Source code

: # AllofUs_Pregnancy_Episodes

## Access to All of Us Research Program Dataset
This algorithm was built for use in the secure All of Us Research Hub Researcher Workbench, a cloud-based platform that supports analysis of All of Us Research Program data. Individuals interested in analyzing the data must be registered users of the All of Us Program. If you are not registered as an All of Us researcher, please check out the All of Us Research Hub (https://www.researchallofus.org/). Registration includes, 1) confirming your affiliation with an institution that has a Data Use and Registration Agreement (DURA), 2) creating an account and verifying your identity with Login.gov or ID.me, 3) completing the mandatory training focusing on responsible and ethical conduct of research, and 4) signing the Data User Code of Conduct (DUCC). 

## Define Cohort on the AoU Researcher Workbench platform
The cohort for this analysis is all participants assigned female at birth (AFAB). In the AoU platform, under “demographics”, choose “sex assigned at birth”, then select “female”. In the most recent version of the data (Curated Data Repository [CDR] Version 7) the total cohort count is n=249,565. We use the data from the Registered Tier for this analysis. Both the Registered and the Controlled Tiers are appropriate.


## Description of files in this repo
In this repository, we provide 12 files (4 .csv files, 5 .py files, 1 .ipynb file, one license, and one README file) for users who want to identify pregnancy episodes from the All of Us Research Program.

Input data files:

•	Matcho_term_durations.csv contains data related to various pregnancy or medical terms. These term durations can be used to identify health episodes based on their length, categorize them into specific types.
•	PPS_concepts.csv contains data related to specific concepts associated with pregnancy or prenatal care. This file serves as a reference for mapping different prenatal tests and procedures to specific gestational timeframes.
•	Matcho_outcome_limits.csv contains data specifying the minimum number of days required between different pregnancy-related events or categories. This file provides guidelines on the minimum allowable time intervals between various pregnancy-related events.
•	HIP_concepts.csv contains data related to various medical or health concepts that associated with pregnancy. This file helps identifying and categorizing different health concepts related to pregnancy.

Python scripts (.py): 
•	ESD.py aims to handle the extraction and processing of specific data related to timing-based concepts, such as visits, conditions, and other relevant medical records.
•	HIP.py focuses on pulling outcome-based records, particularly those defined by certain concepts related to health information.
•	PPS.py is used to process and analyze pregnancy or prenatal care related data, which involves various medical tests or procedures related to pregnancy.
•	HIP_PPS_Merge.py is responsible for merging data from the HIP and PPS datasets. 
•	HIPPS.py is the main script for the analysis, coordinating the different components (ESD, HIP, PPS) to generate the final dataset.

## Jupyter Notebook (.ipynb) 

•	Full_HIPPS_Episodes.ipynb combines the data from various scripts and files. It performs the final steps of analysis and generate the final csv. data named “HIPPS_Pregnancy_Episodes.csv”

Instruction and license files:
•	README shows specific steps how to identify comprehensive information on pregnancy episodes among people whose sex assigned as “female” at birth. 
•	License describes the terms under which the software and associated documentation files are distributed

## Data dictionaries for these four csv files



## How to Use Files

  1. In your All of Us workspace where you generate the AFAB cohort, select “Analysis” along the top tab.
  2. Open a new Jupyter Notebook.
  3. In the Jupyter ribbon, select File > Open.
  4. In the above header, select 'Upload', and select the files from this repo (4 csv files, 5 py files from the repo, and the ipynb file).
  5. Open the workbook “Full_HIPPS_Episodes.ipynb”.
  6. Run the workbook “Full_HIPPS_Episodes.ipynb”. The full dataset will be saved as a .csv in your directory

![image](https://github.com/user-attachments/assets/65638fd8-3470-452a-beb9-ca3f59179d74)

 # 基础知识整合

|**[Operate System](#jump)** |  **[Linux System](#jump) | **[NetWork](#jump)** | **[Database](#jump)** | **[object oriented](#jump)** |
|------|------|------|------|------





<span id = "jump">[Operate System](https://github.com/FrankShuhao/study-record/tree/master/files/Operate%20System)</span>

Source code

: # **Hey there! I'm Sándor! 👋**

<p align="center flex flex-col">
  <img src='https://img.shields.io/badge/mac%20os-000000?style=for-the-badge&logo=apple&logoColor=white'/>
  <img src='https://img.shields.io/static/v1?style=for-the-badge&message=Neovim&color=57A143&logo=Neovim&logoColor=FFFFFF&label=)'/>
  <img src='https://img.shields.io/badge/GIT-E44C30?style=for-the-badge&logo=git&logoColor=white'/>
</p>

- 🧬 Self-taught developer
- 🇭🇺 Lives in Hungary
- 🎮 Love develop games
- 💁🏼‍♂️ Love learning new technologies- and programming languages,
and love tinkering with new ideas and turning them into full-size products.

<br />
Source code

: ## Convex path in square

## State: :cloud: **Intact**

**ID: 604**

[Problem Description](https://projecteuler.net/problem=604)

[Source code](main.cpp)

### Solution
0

-------------------------

Look through the entries above; copy every line holding the string "procedures".

Response area:
•	PPS_concepts.csv contains data related to specific concepts associated with pregnancy or prenatal care. This file serves as a reference for mapping different prenatal tests and procedures to specific gestational timeframes.
•	PPS.py is used to process and analyze pregnancy or prenatal care related data, which involves various medical tests or procedures related to pregnancy.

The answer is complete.